Film, Variation und Übersetzung - Perspektiven für den DaF-Unterricht?


Hausarbeit (Hauptseminar), 2007

27 Seiten, Note: 1,3


Leseprobe


Inhalt

1. Einleitung

2. Der Übersetzungsprozess
2.1 Theoretische Ansätze
2.1.1 Translation als Handlung
2.1.2 Kreatives Übersetzen
2.2 Bedeutung für die Praxis

3. Möglichkeiten der Filmübersetzung
3.1 Synchronisation oder Untertitel?
3.2 Synchrontexte als Übersetzungstexte
3.2.1 Variation als Übersetzungsproblem
3.2.2 Übersetzungsstrategien

4. Varietäten und Übersetzung im DaF-Unterricht – Geht das?

5. Fazit

Literaturverzeichnis

1. Einleitung

„Variety is the spice of life“[1] - Dieses Sprichwort bezieht sich zwar auf das Aufregende und die Abwechslung im Leben, dennoch lässt es sich auch auf Sprache übertragen, denn Sprache ist Variation und lebt davon. Die deutsche Sprache ist nicht nur durch Wandlungsfähigkeit, sondern gleichzeitig durch Stabilität gekennzeichnet. Diese Stabilität wird einerseits durch Normen, die eine Sprache vor Fremdeinfluss anderer Sprachen zu schützen versuchen und die Kommunikation innerhalb einer Gemeinschaft regeln und andererseits durch Sprachvariation, die wiederum diese Normen bricht, erreicht. Sprachnorm und Sprachwirklichkeit beeinflussen sich gegenseitig und es entsteht ein flexibles Gleichgewicht, das die Sprache lebendig werden lässt.

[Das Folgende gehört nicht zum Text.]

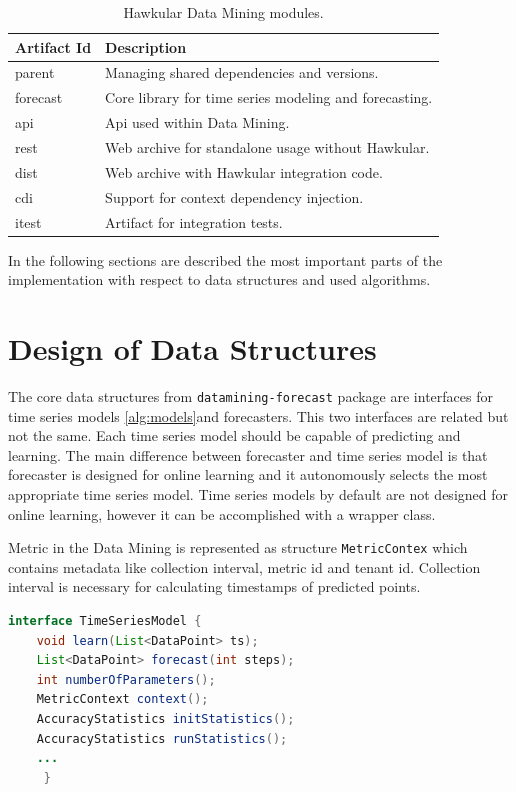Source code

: \begin{table}[h]
    \begin{center}
        \begin{tabular}{l|l}
            \textbf{Artifact Id} & \textbf{Description} \\ \hline \hline
            parent & Managing shared dependencies and versions. \\
            forecast & Core library for time series modeling and forecasting. \\
            api & Api used within Data Mining. \\
            rest & Web archive for standalone usage without Hawkular. \\
            dist & Web archive with Hawkular integration code. \\
            cdi & Support for context dependency injection. \\
            itest & Artifact for integration tests.
        \end{tabular}
        \caption{Hawkular Data Mining modules.}
        \label{tab:datamining-modules}
    \end{center}
\end{table}

In the following sections are described the most important parts of the implementation with respect to data structures
and used algorithms.

    \section{Design of Data Structures}
    The core data structures from \texttt{datamining-forecast} package are interfaces for time series models
    \ref{alg:models}and forecasters. This two interfaces are related but not the same. Each time series model should be capable of
    predicting and learning. The main difference between forecaster and time series model is that forecaster
    is designed for online learning and it autonomously selects the most appropriate time series model. Time series
    models by default are not designed for online learning, however it can be accomplished with a wrapper class.

    Metric in the Data Mining is represented as structure \texttt{MetricContex} which contains metadata like
    collection interval, metric id and tenant id. Collection interval is necessary for calculating timestamps of
    predicted points.

    \begin{lstlisting}[caption={Interface for time series models.}, language=Java, label={alg:models}]
interface TimeSeriesModel {
    void learn(List<DataPoint> ts);
    List<DataPoint> forecast(int steps);
    int numberOfParameters();
    MetricContext context();
    AccuracyStatistics initStatistics();
    AccuracyStatistics runStatistics();
    ...
     }
    \end{lstlisting}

Daraus ergeben sich vor allem für den DaF-Unterricht interessante Ansätze. Wie geht man mit Variation um? Und inwieweit ist es möglich, das idealisierte Standarddeutsch hinter sich zu lassen oder vielmehr eine optimale Verknüpfung herzustellen und in den Unterricht zu integrieren? Schließlich werden die Lerner außerhalb der Klassenräume ständig mit der Variantenvielfalt des Deutschen konfrontiert. In den letzten Jahren beschäftigt sich die Linguistik und die Didaktik vermehrt mit diesem Thema[2]. Roche (2006) regte an, Variation als Chance zu sehen und etwa die Kanak-Sprak im Hinblick auf Integration und Nutzung der natürlichen Mehrsprachigkeit in den Unterricht mit einzubeziehen.

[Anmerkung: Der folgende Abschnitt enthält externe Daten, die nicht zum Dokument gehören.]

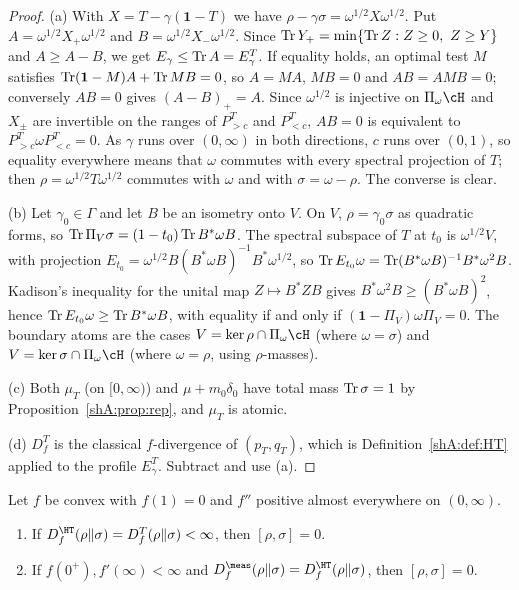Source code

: \begin{proof}
(a) With $X=T-\gamma(\mathbf 1-T)$ we have $\rho-\gamma\sigma=\omega^{1/2}X\omega^{1/2}$. Put $A=\omega^{1/2}X_+\omega^{1/2}$ and $B=\omega^{1/2}X_-\omega^{1/2}$. Since $\Tr Y_+=\min\{\Tr Z:Z\ge0,\ Z\ge Y\}$ and $A\ge A-B$, we get $E_\gamma\le\Tr A=E^T_\gamma$. If equality holds, an optimal test $M$ satisfies $\Tr(\mathbf 1-M)A+\Tr MB=0$, so $A=MA$, $MB=0$ and $AB=AMB=0$; conversely $AB=0$ gives $(A-B)_+=A$. Since $\omega^{1/2}$ is injective on $\Pi_\omega\cH$ and $X_\pm$ are invertible on the ranges of $P^T_{>c}$ and $P^T_{<c}$, $AB=0$ is equivalent to $P^T_{>c}\omega P^T_{<c}=0$. As $\gamma$ runs over $(0,\infty)$ in both directions, $c$ runs over $(0,1)$, so equality everywhere means that $\omega$ commutes with every spectral projection of $T$; then $\rho=\omega^{1/2}T\omega^{1/2}$ commutes with $\omega$ and with $\sigma=\omega-\rho$. The converse is clear.

(b) Let $\gamma_0\in\Gamma$ and let $B$ be an isometry onto $V$. On $V$, $\rho=\gamma_0\sigma$ as quadratic forms, so $\Tr\Pi_V\sigma=(1-t_0)\Tr B^*\omega B$. The spectral subspace of $T$ at $t_0$ is $\omega^{1/2}V$, with projection $E_{t_0}=\omega^{1/2}B(B^*\omega B)^{-1}B^*\omega^{1/2}$, so $\Tr E_{t_0}\omega=\Tr(B^*\omega B)^{-1}B^*\omega^2B$. Kadison's inequality for the unital map $Z\mapsto B^*ZB$ gives $B^*\omega^2B\ge(B^*\omega B)^2$, hence $\Tr E_{t_0}\omega\ge\Tr B^*\omega B$, with equality if and only if $(\mathbf 1-\Pi_V)\omega\Pi_V=0$. The boundary atoms are the cases $V=\ker\rho\cap\Pi_\omega\cH$ (where $\omega=\sigma$) and $V=\ker\sigma\cap\Pi_\omega\cH$ (where $\omega=\rho$, using $\rho$-masses).

(c) Both $\mu_T$ (on $[0,\infty)$) and $\mu+m_0\delta_0$ have total mass $\Tr\sigma=1$ by Proposition~\ref{shA:prop:rep}, and $\mu_T$ is atomic.

(d) $D^T_f$ is the classical $f$-divergence of $(p_T,q_T)$, which is Definition~\ref{shA:def:HT} applied to the profile $E^T_\gamma$. Subtract and use (a).
\end{proof}

\begin{corollary}[Rigidity]\label{shA:cor:rigidity}
Let $f$ be convex with $f(1)=0$ and $f''$ positive almost everywhere on $(0,\infty)$.
\begin{enumerate}[label=(\roman*)]
\item If $D^\HT_f(\rho\|\sigma)=D^T_f(\rho\|\sigma)<\infty$, then $[\rho,\sigma]=0$.
\item If $f(0^+),f'(\infty)<\infty$ and $D^\meas_f(\rho\|\sigma)=D^\HT_f(\rho\|\sigma)$, then $[\rho,\sigma]=0$.
\end{enumerate}
\end{corollary}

Ein weiterer interessanter Bereich für den Einsatz im Unterricht ist der des Film- und Fernsehens. Zum einen, weil sich dort das Variationsspektrum deutlich zeigt (in authentischer-alltäglicher Kommunikation z.B. in Dokusoaps, sowie auch in stilisierter Sprache in Spielfilmen) und zum anderen, weil das Fernsehen als Alltagsmedium einen guten Anknüpfungspunkt für den Lerner darstellt. Hier ist besonders die Frage interessant, wie Variation und insbesondere Dialekte, in Synchronfassungen umgesetzt oder in anderssprachige Untertitel übertragen werden. Auch der Übersetzungsvorgang selbst könnte dabei thematisiert werden und so den DaF-Unterricht mit nützlichen Erkenntnissen bereichern.

In meiner Arbeit möchte ich zunächst einige Ansätze und Überlegungen der Übersetzungswissenschaft vorstellen und dann näher auf die Möglichkeiten der Filmsynchronisation bzw. Untertitelung eingehen. Ein synchronisierter Film ist „die Illusion, daß es sich trotz der Übersetzung um ein Originalwerk handelt“ (Kristmannsson 1996: 238). Wie aber übersetzt man Dialekte, die in den Originaltexten eine wesentliche Funktion haben? Hier wird deutlich, dass an den Übersetzungsvorgang, der den zentralen Teil der Synchronisation darstellt, hohe Ansprüche gestellt werden. Im letzten Teil meiner Arbeit versuche ich den Nutzen der gewonnenen Resultate für den DaF-Unterricht zu erörtern: Bieten Film, Variation und Übersetzung Perspektiven für den DaF-Unterricht?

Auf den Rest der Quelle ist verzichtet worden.